Periodic Reporting for period 3 - DEChriM (Deconstructing Early Christian Metanarratives: Fourth-Century Egyptian Christianity in the Light of Material Evidence)
Período documentado: 2022-09-01 hasta 2024-02-29
Our team continued also enriching the material repertoire of the project through intense fieldwork. Five expeditions in Egypt led to a large collection of photogrammetric 3D models of relevant Christian monuments, as well as to three excavations, in Bahriyya and Kharga oases. Our last season at Ganub Qasr al-‘Aguz, in Bahriyya, revealed uniquely well preserved remains of what is the earliest scientifically dated monastery, while in Kharga we launched the first excavation season ever carried out on the monumental, yet enigmatic, site of Dayr Mustafa Kashif and the first extensive excavation at Shams al-Din (ancient Mounesis), a site in pristine state of preservation that allows for the study of fine religious dynamics at play in the fourth century.
Several monographic studies, to be published either as volumes or as book chapters, have been initiated and some almost finalised. The edition of the sixth volume of Greek ostraca O.Douch is almost ready. The volume cataloguing the ceramic ware in circulation in fourth-century Egypt is also in an advanced state of preparation, as are the monographic volume on the excavations at Ganub Qasr al-‘Aguz and the volume on the Coptic ostraca found in Kharga Oasis (mostly Dush).
A PhD thesis on the development of Christianity in Kharga Oasis is equally under way and two chapters (on Manichaeism and the Christian community of Dush) of a collective book that the project is preparing are finished, with two others (on religious transmission in Kharga Oasis and the Roman army) soon to be finalised.
DEChriM has also built a large network of work relations with institutions and research groups involved in various areas to which our project touches (essentially field archaeology, papyrology and digital humanities).

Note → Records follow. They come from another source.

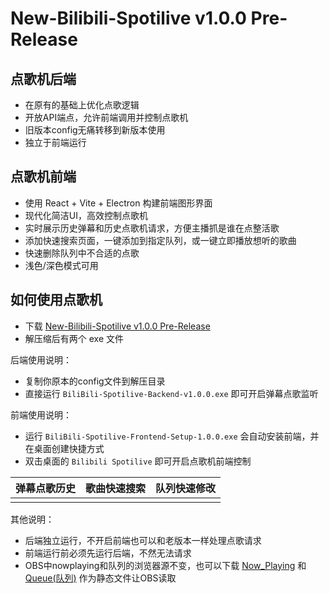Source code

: # New-Bilibili-Spotilive v1.0.0 Pre-Release

## 点歌机后端
- 在原有的基础上优化点歌逻辑
- 开放API端点，允许前端调用并控制点歌机
- 旧版本config无痛转移到新版本使用
- 独立于前端运行

## 点歌机前端
- 使用 React + Vite + Electron 构建前端图形界面
- 现代化简洁UI，高效控制点歌机
- 实时展示历史弹幕和历史点歌机请求，方便主播抓是谁在点整活歌
- 添加快速搜索页面，一键添加到指定队列，或一键立即播放想听的歌曲
- 快速删除队列中不合适的点歌
- 浅色/深色模式可用

## 如何使用点歌机
- 下载 [New-Bilibili-Spotilive v1.0.0 Pre-Release](https://github.com/jo4rchy/Bilibili-Spotilive/releases/tag/r-v1.0.0)
- 解压缩后有两个 exe 文件

后端使用说明：
- 复制你原本的config文件到解压目录
- 直接运行 `BiliBili-Spotilive-Backend-v1.0.0.exe` 即可开启弹幕点歌监听

前端使用说明：
- 运行 `BiliBili-Spotilive-Frontend-Setup-1.0.0.exe` 会自动安装前端，并在桌面创建快捷方式
- 双击桌面的 `Bilibili Spotilive` 即可开启点歌机前端控制

| 弹幕点歌历史 | 歌曲快速搜索 | 队列快速修改 |
| - | - | - |
| | | |

其他说明：
- 后端独立运行，不开启前端也可以和老版本一样处理点歌请求
- 前端运行前必须先运行后端，不然无法请求
- OBS中nowplaying和队列的浏览器源不变，也可以下载 [Now_Playing](https://github.com/jo4rchy/Bilibili-Spotilive/tree/main/backend/static/nowplaying_widget) 和 [Queue(队列)](https://github.com/jo4rchy/Bilibili-Spotilive/tree/main/backend/static/queue_widget) 作为静态文件让OBS读取
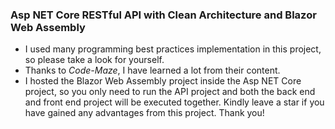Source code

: ### Asp NET Core RESTful API with Clean Architecture and Blazor Web Assembly
- I used many programming best practices implementation in this project, so please take a look for yourself.
- Thanks to _Code-Maze_, I have learned a lot from their content.
- I hosted the Blazor Web Assembly project inside the Asp NET Core project, so you only need to run the API project and both the back end and front end project will be executed together.
Kindly leave a star if you have gained any advantages from this project. Thank you!
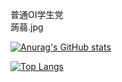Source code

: <!---
- 👋 Hi, I’m @Sean-163
- 👀 I’m interested in ...
- 🌱 I’m currently learning ...
- 💞️ I’m looking to collaborate on ...
- 📫 How to reach me ...

Sean-163/Sean-163 is a ✨ special ✨ repository because its `README.md` (this file) appears on your GitHub profile.
You can click the Preview link to take a look at your changes.
--->
普通OI学生党   
蒟蒻.jpg


[![Anurag's GitHub stats](https://github-readme-stats.vercel.app/api?username=sean-163)](https://github.com/anuraghazra/github-readme-stats&theme=onedark)

[![Top Langs](https://github-readme-stats.vercel.app/api/top-langs/?username=sean-163&layout=compact)](https://github.com/anuraghazra/github-readme-stats)
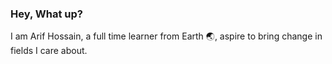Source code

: ### Hey, What up?

I am Arif Hossain, a full time learner from Earth 🌏, aspire to bring change in fields I care about.
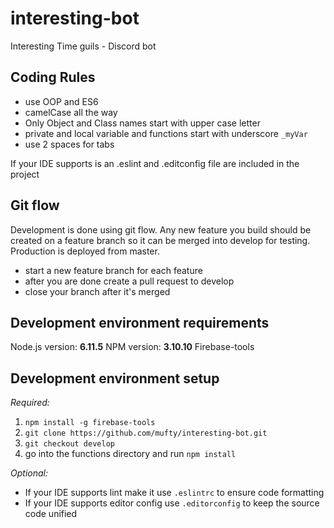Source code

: # interesting-bot

Interesting Time guils - Discord bot

## Coding Rules

- use OOP and ES6
- camelCase all the way
- Only Object and Class names start with upper case letter
- private and local variable and functions start with underscore `_myVar`
- use 2 spaces for tabs

If your IDE supports is an .eslint and .editconfig file are included in the project

## Git flow

Development is done using git flow. Any new feature you build should be created on a feature branch so it can be merged into develop for testing. Production is deployed from master.

- start a new feature branch for each feature
- after you are done create a pull request to develop
- close your branch after it's merged

## Development environment requirements

Node.js version: **6.11.5**
NPM version: **3.10.10**
Firebase-tools

## Development environment setup
*Required:*
1. `npm install -g firebase-tools`
2. `git clone https://github.com/mufty/interesting-bot.git`
3. `git checkout develop`
4. go into the functions directory and run `npm install`

*Optional:*
- If your IDE supports lint make it use `.eslintrc` to ensure code formatting
- If your IDE supports editor config use `.editorconfig` to keep the source code unified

The depth of field offered by the tools that DEChriM has been developing during the first half of the grant permits and calls for the reconsideration, from new angles, of core historical phenomena related to the rise of Christianity in Egypt. Building on these collections of high-definition data, the project is thus elaborating, among other things, a novel model of transmission of Christian ideas, a new theory on the emergence of Christian monasticism, a reevaluation of the role played in the dynamics of religious ideas by the Roman army, an original method of evaluating Christian demographics, a reframing of the relationship between Christian and Manichean groups within Egypt, a more solid chronology of the demise of traditional cults, a close-up view of the socio-economic profile of fourth-century Christian communities, a new theory regarding the invention and standardisation of the Coptic script, but also of the rise of the Sahidic dialect, a radically different interpretation of the origins of the Nag Hammadi Library, a critical reexamination of Christian funerary practices during this formative period, and a model of development of the earliest forms of Christian architecture. These studies do not merely challenge existing historical narratives and analytical models, but bring about a new understanding of the Christian movements in fourth-century Egypt, their origins, interactions, impact and legacy.